What to produce: Keep the images out while you retype all of the data exactly.

Data supplied:
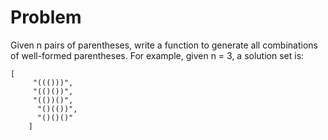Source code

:Problem
==
Given n pairs of parentheses, write a function to generate all combinations of well-formed parentheses.
For example, given n = 3, a solution set is:

    [
         "((()))",
         "(()())",
         "(())()",
          "()(())",
          "()()()"
        ]
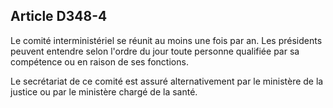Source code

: Article D348-4
----
Le comité interministériel se réunit au moins une fois par an. Les présidents
peuvent entendre selon l'ordre du jour toute personne qualifiée par sa
compétence ou en raison de ses fonctions.

Le secrétariat de ce comité est assuré alternativement par le ministère de la
justice ou par le ministère chargé de la santé.
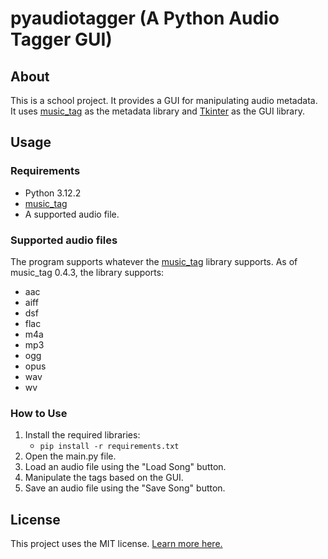 # pyaudiotagger (A Python Audio Tagger GUI)

## About

This is a school project. It provides a GUI for manipulating audio metadata. It uses [music_tag](https://pypi.org/project/music-tag/) as the metadata library and [Tkinter](https://docs.python.org/3/library/tkinter.html) as the GUI library.

## Usage

### Requirements

- Python 3.12.2
- [music_tag](https://pypi.org/project/music-tag/)
- A supported audio file.

### Supported audio files

The program supports whatever the [music_tag](https://pypi.org/project/music-tag/) library supports. As of music_tag 0.4.3, the library supports:

- aac
- aiff
- dsf
- flac
- m4a
- mp3
- ogg
- opus
- wav
- wv

### How to Use

1. Install the required libraries:
    - `pip install -r requirements.txt`
2. Open the main.py file.
3. Load an audio file using the "Load Song" button.
4. Manipulate the tags based on the GUI.
5. Save an audio file using the "Save Song" button.

## License

This project uses the MIT license. [Learn more here.](https://choosealicense.com/licenses/mit/)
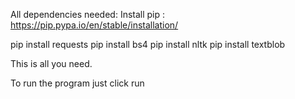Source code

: All dependencies needed:
Install pip :  https://pip.pypa.io/en/stable/installation/

pip install requests
pip install bs4
pip install nltk
pip install textblob

This is all you need.

To run the program just click run
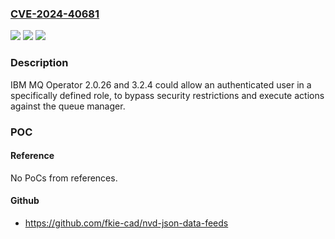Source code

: ### [CVE-2024-40681](https://cve.mitre.org/cgi-bin/cvename.cgi?name=CVE-2024-40681)
![](https://img.shields.io/static/v1?label=Product&message=MQ%20Operator&color=blue)
![](https://img.shields.io/static/v1?label=Version&message=%3D%202.0.26%2C%203.2.4%20&color=brighgreen)
![](https://img.shields.io/static/v1?label=Vulnerability&message=CWE-266%20Incorrect%20Privilege%20Assignment&color=brighgreen)

### Description

IBM MQ Operator 2.0.26 and 3.2.4 could allow an authenticated user in a specifically defined role, to bypass security restrictions and execute actions against the queue manager.

### POC

#### Reference
No PoCs from references.

#### Github
- https://github.com/fkie-cad/nvd-json-data-feeds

Problem solution:
Source code

:Problem
==
Given n pairs of parentheses, write a function to generate all combinations of well-formed parentheses.
For example, given n = 3, a solution set is:

    [
         "((()))",
         "(()())",
         "(())()",
          "()(())",
          "()()()"
        ]
Source code

: Article D348-4
----
Le comité interministériel se réunit au moins une fois par an. Les présidents
peuvent entendre selon l'ordre du jour toute personne qualifiée par sa
compétence ou en raison de ses fonctions.

Le secrétariat de ce comité est assuré alternativement par le ministère de la
justice ou par le ministère chargé de la santé.
 # pyaudiotagger (A Python Audio Tagger GUI)

## About

This is a school project. It provides a GUI for manipulating audio metadata. It uses [music_tag](https://pypi.org/project/music-tag/) as the metadata library and [Tkinter](https://docs.python.org/3/library/tkinter.html) as the GUI library.

## Usage

### Requirements

- Python 3.12.2
- [music_tag](https://pypi.org/project/music-tag/)
- A supported audio file.

### Supported audio files

The program supports whatever the [music_tag](https://pypi.org/project/music-tag/) library supports. As of music_tag 0.4.3, the library supports:

- aac
- aiff
- dsf
- flac
- m4a
- mp3
- ogg
- opus
- wav
- wv

### How to Use

1. Install the required libraries:
    - `pip install -r requirements.txt`
2. Open the main.py file.
3. Load an audio file using the "Load Song" button.
4. Manipulate the tags based on the GUI.
5. Save an audio file using the "Save Song" button.

## License

This project uses the MIT license. [Learn more here.](https://choosealicense.com/licenses/mit/)
Source code

: All dependencies needed:
Install pip :  https://pip.pypa.io/en/stable/installation/

pip install requests
pip install bs4
pip install nltk
pip install textblob

This is all you need.

To run the program just click run
Source code

: ### [CVE-2024-40681](https://cve.mitre.org/cgi-bin/cvename.cgi?name=CVE-2024-40681)
![](https://img.shields.io/static/v1?label=Product&message=MQ%20Operator&color=blue)
![](https://img.shields.io/static/v1?label=Version&message=%3D%202.0.26%2C%203.2.4%20&color=brighgreen)
![](https://img.shields.io/static/v1?label=Vulnerability&message=CWE-266%20Incorrect%20Privilege%20Assignment&color=brighgreen)

### Description

IBM MQ Operator 2.0.26 and 3.2.4 could allow an authenticated user in a specifically defined role, to bypass security restrictions and execute actions against the queue manager.

### POC

#### Reference
No PoCs from references.

#### Github
- https://github.com/fkie-cad/nvd-json-data-feeds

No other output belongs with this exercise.